Bu yaşanmalara karşın bir gerçek daha var ki bazı köylülerimiz ya da bağ-bahçe işiyle bir nebze uğraşan hemşerilerimiz inat ve ısrarla üretmeme konusunda direniyorlar. 12 ay köyde oturan bazı hemşerilerimiz yumurtayı da peyniri de şehirden götürür hale geldi. Elde ettiği meyve ve sebzeleri değişik şekilde değerlendirmek yerine zahmete girmeme adına ya dalında ya da yerde çürümeye terk ediyorlar.
Güzelim arazilerimiz boş bırakılıyor ya da kolaya kaçılmak suretiyle kiraya veriliyor. Oysa devletin hemen her alanda ciddi destek ve katkıları var. Üretime özel bir önem verilmekle kalmıyor teşvik ediliyor.

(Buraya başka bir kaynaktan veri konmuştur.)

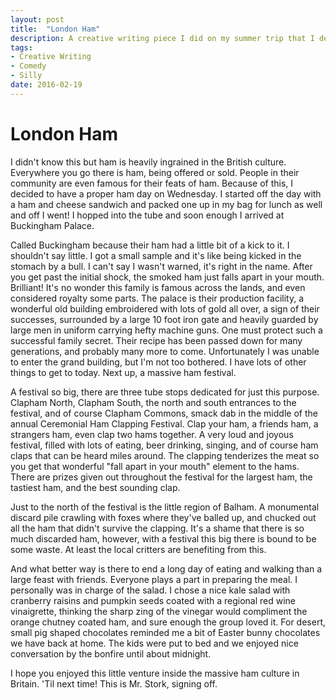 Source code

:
 ```yaml
---
layout: post
title:  "London Ham"
description: A creative writing piece I did on my summer trip that I decided to post
tags:
- Creative Writing
- Comedy
- Silly
date: 2016-02-19
---
```


# London Ham

I didn't know this but ham is heavily ingrained in the British culture. Everywhere you go there is ham, being offered or sold. People in their community are even famous for their feats of ham. Because of this, I decided to have a proper ham day on Wednesday. I started off the day with a ham and cheese sandwich and packed one up in my bag for lunch as well and off I went! I hopped into the tube and soon enough I arrived at Buckingham Palace.

Called Buckingham because their ham had a little bit of a kick to it. I shouldn't say little. I got a small sample and it's like being kicked in the stomach by a bull. I can't say I wasn't warned, it's right in the name. After you get past the initial shock, the smoked ham just falls apart in your mouth. Brilliant! It's no wonder this family is famous across the lands, and even considered royalty some parts. The palace is their production facility, a wonderful old building embroidered with lots of gold all over, a sign of their successes, surrounded by a large 10 foot iron gate and heavily guarded by large men in uniform carrying hefty machine guns. One must protect such a successful family secret. Their recipe has been passed down for many generations, and probably many more to come. Unfortunately I was unable to enter the grand building, but I'm not too bothered. I have lots of other things to get to today. Next up, a massive ham festival.

A festival so big, there are three tube stops dedicated for just this purpose. Clapham North, Clapham South, the north and south entrances to the festival, and of course Clapham Commons, smack dab in the middle of the annual Ceremonial Ham Clapping Festival. Clap your ham, a friends ham, a strangers ham, even clap two hams together. A very loud and joyous festival, filled with lots of eating, beer drinking, singing, and of course ham claps that can be heard miles around. The clapping tenderizes the meat so you get that wonderful "fall apart in your mouth" element to the hams. There are prizes given out throughout the festival for the largest ham, the tastiest ham, and the best sounding clap.

Just to the north of the festival is the little region of Balham. A monumental discard pile crawling with foxes where they've balled up, and chucked out all the ham that didn't survive the clapping. It's a shame that there is so much discarded ham, however, with a festival this big there is bound to be some waste. At least the local critters are benefiting from this.

And what better way is there to end a long day of eating and walking than a large feast with friends. Everyone plays a part in preparing the meal. I personally was in charge of the salad. I chose a nice kale salad with cranberry raisins and pumpkin seeds coated with a regional red wine vinaigrette, thinking the sharp zing of the vinegar would compliment the orange chutney coated ham, and sure enough the group loved it. For desert, small pig shaped chocolates reminded me a bit of Easter bunny chocolates we have back at home. The kids were put to bed and we enjoyed nice conversation by the bonfire until about midnight.

I hope you enjoyed this little venture inside the massive ham culture in Britain.
'Til next time! This is Mr. Stork, signing off.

Her ne kadar üretilen ürünlerin değerinden satılması konusunda üreticilerin ciddi sorunları varsa da bu problem de üretim kooperatifleri eliyle rahatlıkla çözülebilir.
İlimizde hala köylü pazarı kurulamadı. Hala köylünün üretip 5 TL‘ye sattığı ürünleri bizler 15 liraya alıyoruz. İlgili kurumlar hem kooperatifleşme hem de köy pazarı oluşturma noktasında bir adım attığı takdirde hem üretici ürettiklerini gerçek değeri ile satacak hem de biz tüketiciler bunları daha ucuza alma imkânına kavuşacağız.